## Task statement
Once you have read the records below, write them all out exactly as given.

(Stored data)
* * * *

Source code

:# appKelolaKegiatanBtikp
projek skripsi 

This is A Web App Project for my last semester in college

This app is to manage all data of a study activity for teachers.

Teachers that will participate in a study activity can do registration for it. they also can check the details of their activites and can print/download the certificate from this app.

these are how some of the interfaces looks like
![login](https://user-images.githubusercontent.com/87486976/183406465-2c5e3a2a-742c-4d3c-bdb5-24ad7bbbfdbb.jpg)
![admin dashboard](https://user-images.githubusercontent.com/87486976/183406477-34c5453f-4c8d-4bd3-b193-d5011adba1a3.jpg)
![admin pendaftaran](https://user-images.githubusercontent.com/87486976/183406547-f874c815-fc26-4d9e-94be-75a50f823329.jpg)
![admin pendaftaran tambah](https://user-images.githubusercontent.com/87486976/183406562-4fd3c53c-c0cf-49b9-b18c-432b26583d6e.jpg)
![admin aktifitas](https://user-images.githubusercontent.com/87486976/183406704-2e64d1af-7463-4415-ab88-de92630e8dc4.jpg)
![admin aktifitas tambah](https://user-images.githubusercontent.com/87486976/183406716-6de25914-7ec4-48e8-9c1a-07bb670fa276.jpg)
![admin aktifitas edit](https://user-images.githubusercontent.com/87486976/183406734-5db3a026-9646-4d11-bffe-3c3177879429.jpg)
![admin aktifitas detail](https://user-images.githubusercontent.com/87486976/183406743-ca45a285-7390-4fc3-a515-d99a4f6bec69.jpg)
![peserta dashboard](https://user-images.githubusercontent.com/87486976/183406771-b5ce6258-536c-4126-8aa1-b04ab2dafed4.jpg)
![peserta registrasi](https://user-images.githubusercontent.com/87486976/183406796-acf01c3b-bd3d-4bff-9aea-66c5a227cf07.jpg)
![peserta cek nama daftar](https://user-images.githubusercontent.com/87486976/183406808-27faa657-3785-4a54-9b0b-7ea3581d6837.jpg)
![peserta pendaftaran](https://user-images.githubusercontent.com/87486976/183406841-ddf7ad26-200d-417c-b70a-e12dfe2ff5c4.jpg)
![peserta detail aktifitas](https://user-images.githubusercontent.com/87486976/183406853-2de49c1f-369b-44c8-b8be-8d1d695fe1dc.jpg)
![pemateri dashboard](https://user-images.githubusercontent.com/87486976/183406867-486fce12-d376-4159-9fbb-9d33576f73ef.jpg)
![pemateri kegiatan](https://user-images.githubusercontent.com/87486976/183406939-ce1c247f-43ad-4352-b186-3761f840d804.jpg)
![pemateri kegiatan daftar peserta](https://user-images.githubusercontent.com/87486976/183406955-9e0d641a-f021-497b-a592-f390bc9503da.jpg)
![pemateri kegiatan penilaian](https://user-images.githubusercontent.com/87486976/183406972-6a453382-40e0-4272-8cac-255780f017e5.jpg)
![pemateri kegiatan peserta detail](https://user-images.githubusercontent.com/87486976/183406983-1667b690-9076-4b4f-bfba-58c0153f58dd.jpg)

* * * *

## Answer box
Source code

:# appKelolaKegiatanBtikp
projek skripsi 

This is A Web App Project for my last semester in college

This app is to manage all data of a study activity for teachers.

Teachers that will participate in a study activity can do registration for it. they also can check the details of their activites and can print/download the certificate from this app.

these are how some of the interfaces looks like
![login](https://user-images.githubusercontent.com/87486976/183406465-2c5e3a2a-742c-4d3c-bdb5-24ad7bbbfdbb.jpg)
![admin dashboard](https://user-images.githubusercontent.com/87486976/183406477-34c5453f-4c8d-4bd3-b193-d5011adba1a3.jpg)
![admin pendaftaran](https://user-images.githubusercontent.com/87486976/183406547-f874c815-fc26-4d9e-94be-75a50f823329.jpg)
![admin pendaftaran tambah](https://user-images.githubusercontent.com/87486976/183406562-4fd3c53c-c0cf-49b9-b18c-432b26583d6e.jpg)
![admin aktifitas](https://user-images.githubusercontent.com/87486976/183406704-2e64d1af-7463-4415-ab88-de92630e8dc4.jpg)
![admin aktifitas tambah](https://user-images.githubusercontent.com/87486976/183406716-6de25914-7ec4-48e8-9c1a-07bb670fa276.jpg)
![admin aktifitas edit](https://user-images.githubusercontent.com/87486976/183406734-5db3a026-9646-4d11-bffe-3c3177879429.jpg)
![admin aktifitas detail](https://user-images.githubusercontent.com/87486976/183406743-ca45a285-7390-4fc3-a515-d99a4f6bec69.jpg)
![peserta dashboard](https://user-images.githubusercontent.com/87486976/183406771-b5ce6258-536c-4126-8aa1-b04ab2dafed4.jpg)
![peserta registrasi](https://user-images.githubusercontent.com/87486976/183406796-acf01c3b-bd3d-4bff-9aea-66c5a227cf07.jpg)
![peserta cek nama daftar](https://user-images.githubusercontent.com/87486976/183406808-27faa657-3785-4a54-9b0b-7ea3581d6837.jpg)
![peserta pendaftaran](https://user-images.githubusercontent.com/87486976/183406841-ddf7ad26-200d-417c-b70a-e12dfe2ff5c4.jpg)
![peserta detail aktifitas](https://user-images.githubusercontent.com/87486976/183406853-2de49c1f-369b-44c8-b8be-8d1d695fe1dc.jpg)
![pemateri dashboard](https://user-images.githubusercontent.com/87486976/183406867-486fce12-d376-4159-9fbb-9d33576f73ef.jpg)
![pemateri kegiatan](https://user-images.githubusercontent.com/87486976/183406939-ce1c247f-43ad-4352-b186-3761f840d804.jpg)
![pemateri kegiatan daftar peserta](https://user-images.githubusercontent.com/87486976/183406955-9e0d641a-f021-497b-a592-f390bc9503da.jpg)
![pemateri kegiatan penilaian](https://user-images.githubusercontent.com/87486976/183406972-6a453382-40e0-4272-8cac-255780f017e5.jpg)
![pemateri kegiatan peserta detail](https://user-images.githubusercontent.com/87486976/183406983-1667b690-9076-4b4f-bfba-58c0153f58dd.jpg)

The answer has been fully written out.